Key takeaways about cost-of-living adjustments

  • COLA helps to counteract the effects of inflation and ensure people can still afford necessities as prices increase.
  • The calculation is typically based on the Consumer Price Index (CPI), which tracks the average price of a basket of goods.
  • The increase benefits employees with relevant contracts, retirees receiving Social Security benefits, and individuals receiving other benefits.

The Consumer Price Index (CPI) tracks changes in the cost of common goods and services over time. When prices for everyday items like eggs, milk, and laundry detergent change, it affects both household budgets and business operations. That’s where COLA comes in, providing businesses with a method to adjust compensation based on economic changes. In this employer’s guide, we’ll cover how this process works, explain its purpose, and show how organizations can incorporate these adjustments into their payroll systems.

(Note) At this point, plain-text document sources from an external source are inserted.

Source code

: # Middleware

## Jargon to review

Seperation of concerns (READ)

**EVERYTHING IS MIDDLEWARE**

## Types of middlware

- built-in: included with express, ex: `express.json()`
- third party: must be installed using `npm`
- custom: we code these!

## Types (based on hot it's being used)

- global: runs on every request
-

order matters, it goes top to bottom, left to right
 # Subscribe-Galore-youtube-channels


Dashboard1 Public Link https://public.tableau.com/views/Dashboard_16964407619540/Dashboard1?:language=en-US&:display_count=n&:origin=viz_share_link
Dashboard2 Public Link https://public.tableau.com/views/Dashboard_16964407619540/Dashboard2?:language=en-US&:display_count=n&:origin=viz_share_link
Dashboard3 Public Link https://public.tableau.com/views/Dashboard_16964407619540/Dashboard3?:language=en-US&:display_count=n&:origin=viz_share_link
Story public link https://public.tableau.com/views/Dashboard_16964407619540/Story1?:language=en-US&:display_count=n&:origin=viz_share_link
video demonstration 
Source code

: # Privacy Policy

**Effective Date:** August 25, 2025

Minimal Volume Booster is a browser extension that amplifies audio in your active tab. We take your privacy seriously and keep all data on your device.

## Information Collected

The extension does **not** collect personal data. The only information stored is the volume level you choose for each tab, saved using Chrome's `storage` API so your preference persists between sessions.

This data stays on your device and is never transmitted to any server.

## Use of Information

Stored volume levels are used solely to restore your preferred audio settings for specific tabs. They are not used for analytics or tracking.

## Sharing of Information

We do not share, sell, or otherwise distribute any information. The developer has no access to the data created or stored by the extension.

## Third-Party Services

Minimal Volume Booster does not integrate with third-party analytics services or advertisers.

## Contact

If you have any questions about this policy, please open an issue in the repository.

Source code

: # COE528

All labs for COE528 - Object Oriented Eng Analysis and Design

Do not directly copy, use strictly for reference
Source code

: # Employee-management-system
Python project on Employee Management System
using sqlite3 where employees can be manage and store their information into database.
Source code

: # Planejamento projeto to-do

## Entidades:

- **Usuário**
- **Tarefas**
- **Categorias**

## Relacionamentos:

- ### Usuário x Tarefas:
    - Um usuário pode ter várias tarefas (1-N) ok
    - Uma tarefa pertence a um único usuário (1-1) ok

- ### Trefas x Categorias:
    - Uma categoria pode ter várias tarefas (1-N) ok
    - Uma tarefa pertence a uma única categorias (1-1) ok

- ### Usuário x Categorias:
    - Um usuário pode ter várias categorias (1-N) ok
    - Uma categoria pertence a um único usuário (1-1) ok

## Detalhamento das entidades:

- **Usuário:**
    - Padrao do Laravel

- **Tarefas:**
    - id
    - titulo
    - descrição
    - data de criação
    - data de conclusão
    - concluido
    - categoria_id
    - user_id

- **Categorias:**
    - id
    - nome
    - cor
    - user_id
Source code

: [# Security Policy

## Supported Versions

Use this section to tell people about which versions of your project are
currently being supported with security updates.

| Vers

What is COLA and its purpose?

A cost-of-living adjustment is a financial increase in pay or benefits designed to help people maintain a certain standard of living during times of inflation or rising costs of goods or services. Cost-of-living adjustments typically happen once a year following the third quarter of the company’s fiscal year, with announcements in October for organizations whose fiscal year coincides with the calendar year. Employees of companies that operate on a different fiscal year will usually see a salary increase late in the fiscal year, such as in April-June for a company with a fiscal year starting on July 1.

 

The timeline revolves around the annual publication of the Consumer Price Index (CPI). In a typical year, the US Bureau of Labor and Statistics publishes the CPI in September.

 

The purpose of annual COLAs is twofold: They improve morale and encourage economic stability through spending. If employees’ wages don’t increase with inflation, their purchasing power suffers. When employees can’t afford the same number of goods they could a year earlier, it can feel like they received a pay cut — even if their pay stays the same. A COLA increase can acknowledge negative feelings and increase employee morale.

 

The annual increases also stimulate the economy. Inflation can hurt the economy, pushing it toward recession. Living adjustments make it so people aren’t afraid to spend money. When wages or benefits shift with the CPI, people can still afford necessities, which helps keep the economy in balance (or at least away from a recession). That said, a COLA is not a recession preventative.

 

Peggy James is a certified public accountant (CPA) who has been helping businesses for over a decade. To learn more about how COLA factors into employee pay, we asked her for her two cents.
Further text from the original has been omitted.